This is the reality of flood response in 2024. Ordinary people stepping forward, giving up their weekends, their warmth, and their safety, to protect someone else’s. To stop a bad day becoming a disaster.

But without investment, we can’t keep going. Right now, we can only deploy to one floodin one place. We don’t need a miracle. We need shared responsibility. The UK needs a flood response capability that’s predictable, credible, and rooted in local knowledge. That means funding the infrastructure: the training of volunteer Flood Responders, the kit, the systems that make response possible.

But let’s be clear: we can't do this alone.

It takes everyone at the table with equal stakes. DEFRA. Fire and Rescue. Local GPs. Community groups. Head teachers. Data scientists. Councillors. Faith leaders. The Environment Agency. The Met Office.

And then us.

Highly trained volunteers from every walk of life, who don’t just show up when it floods, but who are already rooted in the communities most at risk. People who live in the postcodes behind the headlines. Who know which door to knock on first. Who don’t wait for permission to care.

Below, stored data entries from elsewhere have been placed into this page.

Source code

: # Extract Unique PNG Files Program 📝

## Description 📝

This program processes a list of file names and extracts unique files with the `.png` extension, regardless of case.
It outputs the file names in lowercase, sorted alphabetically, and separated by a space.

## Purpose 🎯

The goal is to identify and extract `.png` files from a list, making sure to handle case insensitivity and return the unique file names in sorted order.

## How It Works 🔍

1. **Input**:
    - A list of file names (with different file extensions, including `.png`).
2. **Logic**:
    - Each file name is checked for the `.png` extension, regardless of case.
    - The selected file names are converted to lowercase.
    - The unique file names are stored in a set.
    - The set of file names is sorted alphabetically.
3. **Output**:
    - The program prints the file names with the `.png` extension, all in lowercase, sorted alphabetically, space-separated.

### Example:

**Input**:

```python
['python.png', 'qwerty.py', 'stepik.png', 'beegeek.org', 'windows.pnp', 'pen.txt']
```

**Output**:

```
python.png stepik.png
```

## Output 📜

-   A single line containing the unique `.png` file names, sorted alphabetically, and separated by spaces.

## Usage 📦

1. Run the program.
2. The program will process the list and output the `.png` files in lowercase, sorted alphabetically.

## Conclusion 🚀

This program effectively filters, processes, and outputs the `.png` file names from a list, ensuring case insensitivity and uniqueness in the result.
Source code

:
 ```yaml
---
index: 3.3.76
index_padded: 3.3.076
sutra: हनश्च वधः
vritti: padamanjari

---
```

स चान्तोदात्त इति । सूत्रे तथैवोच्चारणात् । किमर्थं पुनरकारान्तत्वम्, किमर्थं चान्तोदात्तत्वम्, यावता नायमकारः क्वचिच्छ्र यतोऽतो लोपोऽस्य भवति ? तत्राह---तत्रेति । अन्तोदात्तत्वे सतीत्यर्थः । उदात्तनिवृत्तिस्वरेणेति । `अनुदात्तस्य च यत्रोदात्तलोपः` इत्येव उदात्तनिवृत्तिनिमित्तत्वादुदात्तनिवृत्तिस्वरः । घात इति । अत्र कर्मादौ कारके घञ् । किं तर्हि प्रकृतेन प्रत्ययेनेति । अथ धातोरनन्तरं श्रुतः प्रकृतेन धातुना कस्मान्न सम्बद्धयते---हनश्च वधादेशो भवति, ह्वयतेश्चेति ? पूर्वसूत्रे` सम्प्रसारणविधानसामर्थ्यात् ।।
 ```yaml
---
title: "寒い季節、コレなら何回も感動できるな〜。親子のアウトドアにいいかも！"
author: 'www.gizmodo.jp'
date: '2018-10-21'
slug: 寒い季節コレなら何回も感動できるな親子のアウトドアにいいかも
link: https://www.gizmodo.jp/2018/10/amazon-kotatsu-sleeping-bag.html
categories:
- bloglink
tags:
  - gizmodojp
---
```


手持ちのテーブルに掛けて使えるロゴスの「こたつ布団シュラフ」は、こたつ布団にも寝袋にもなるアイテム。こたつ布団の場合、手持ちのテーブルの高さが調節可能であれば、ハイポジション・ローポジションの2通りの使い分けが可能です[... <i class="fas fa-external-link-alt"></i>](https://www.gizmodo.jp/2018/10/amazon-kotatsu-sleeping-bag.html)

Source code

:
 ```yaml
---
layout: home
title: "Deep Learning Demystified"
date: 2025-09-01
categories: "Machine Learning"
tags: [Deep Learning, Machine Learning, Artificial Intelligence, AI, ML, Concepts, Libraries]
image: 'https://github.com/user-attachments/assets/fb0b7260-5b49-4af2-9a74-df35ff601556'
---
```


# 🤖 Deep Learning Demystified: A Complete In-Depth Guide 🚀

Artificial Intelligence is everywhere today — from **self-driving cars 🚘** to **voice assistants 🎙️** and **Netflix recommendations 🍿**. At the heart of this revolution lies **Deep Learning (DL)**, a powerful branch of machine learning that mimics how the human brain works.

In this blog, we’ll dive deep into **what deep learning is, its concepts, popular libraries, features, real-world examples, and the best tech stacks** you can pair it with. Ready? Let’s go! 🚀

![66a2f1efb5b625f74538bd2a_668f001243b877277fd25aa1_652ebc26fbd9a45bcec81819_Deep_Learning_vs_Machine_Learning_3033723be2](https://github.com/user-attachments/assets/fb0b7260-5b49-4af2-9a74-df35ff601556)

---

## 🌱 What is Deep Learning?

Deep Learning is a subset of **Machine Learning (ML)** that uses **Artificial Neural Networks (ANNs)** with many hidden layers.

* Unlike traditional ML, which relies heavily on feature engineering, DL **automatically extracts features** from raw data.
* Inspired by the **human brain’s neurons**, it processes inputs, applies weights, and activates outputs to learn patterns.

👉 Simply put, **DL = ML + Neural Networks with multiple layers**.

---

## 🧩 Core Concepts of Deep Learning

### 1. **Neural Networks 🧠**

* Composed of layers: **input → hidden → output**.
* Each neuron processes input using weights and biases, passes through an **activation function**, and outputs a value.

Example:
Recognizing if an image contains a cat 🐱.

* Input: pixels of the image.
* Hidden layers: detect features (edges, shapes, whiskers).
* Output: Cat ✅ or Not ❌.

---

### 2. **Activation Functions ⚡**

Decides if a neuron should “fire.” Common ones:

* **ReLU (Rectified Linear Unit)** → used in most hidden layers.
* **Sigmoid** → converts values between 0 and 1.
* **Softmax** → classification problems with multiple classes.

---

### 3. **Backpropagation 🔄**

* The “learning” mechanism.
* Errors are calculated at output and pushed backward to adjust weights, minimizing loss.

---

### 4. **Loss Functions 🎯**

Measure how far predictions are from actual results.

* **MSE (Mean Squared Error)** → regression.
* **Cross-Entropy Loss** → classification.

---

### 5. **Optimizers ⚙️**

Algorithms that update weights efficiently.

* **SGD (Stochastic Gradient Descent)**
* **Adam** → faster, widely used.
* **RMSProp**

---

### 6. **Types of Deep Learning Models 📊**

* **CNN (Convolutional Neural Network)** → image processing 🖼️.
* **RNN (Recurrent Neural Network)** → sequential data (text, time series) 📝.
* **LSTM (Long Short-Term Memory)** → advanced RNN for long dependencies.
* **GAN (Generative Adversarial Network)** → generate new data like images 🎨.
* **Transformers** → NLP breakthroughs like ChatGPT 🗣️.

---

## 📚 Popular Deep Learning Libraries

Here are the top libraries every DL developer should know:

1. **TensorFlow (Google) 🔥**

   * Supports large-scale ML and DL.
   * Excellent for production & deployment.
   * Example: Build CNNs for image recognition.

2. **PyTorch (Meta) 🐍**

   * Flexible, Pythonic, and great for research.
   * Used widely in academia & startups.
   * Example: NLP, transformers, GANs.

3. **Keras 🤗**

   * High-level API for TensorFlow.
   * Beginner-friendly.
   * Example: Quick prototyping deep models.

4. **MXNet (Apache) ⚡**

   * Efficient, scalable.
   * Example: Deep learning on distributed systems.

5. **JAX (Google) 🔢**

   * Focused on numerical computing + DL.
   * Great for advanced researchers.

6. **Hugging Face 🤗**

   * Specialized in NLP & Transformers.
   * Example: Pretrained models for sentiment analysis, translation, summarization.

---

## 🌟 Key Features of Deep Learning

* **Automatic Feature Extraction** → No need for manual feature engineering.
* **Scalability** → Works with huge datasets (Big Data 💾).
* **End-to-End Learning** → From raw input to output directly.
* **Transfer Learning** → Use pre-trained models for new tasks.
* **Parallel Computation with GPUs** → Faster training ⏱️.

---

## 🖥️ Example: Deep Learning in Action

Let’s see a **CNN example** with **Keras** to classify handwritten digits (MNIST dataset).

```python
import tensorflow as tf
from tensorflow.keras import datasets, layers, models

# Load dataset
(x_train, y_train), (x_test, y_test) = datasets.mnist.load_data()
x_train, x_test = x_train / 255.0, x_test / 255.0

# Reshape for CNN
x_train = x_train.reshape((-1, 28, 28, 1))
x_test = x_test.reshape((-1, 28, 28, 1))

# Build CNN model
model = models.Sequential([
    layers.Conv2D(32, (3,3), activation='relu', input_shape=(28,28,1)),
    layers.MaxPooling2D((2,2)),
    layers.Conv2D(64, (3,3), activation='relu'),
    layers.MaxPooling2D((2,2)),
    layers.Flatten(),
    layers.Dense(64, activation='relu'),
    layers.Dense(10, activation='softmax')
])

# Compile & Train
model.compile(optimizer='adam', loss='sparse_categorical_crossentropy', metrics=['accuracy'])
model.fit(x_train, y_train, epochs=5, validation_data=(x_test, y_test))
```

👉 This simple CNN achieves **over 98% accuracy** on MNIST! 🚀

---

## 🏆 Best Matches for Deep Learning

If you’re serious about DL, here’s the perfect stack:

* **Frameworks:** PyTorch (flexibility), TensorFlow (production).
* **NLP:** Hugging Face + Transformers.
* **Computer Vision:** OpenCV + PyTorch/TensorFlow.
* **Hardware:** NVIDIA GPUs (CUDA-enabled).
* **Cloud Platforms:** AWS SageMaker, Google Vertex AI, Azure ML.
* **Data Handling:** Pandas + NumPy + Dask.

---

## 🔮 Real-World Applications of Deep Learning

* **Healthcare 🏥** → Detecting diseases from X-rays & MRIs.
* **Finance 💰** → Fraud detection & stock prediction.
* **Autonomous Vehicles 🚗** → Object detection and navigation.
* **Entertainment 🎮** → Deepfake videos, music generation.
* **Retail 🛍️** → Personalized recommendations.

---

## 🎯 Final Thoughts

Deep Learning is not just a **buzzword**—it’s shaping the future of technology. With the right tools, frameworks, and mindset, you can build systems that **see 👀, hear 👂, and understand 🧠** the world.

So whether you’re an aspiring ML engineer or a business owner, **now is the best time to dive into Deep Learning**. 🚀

The climate crisis has started, and response has to become as natural and embedded as any other public service. 2024 gave us the UK’s wettest October to March on record. We aren't afraid to say it. What will 2025 bring? Storms are getting faster, harder, more frequent.

If we’re serious about climate resilience, we fund it. We build it. We lead it together.

This isn’t about one team. It’s about a new blueprint for public readiness.

And this is where it begins.

The water’s rising. So are we.

We’re building the UK’s flood response from the ground up with one mission: reach the vulnerable before the waters do.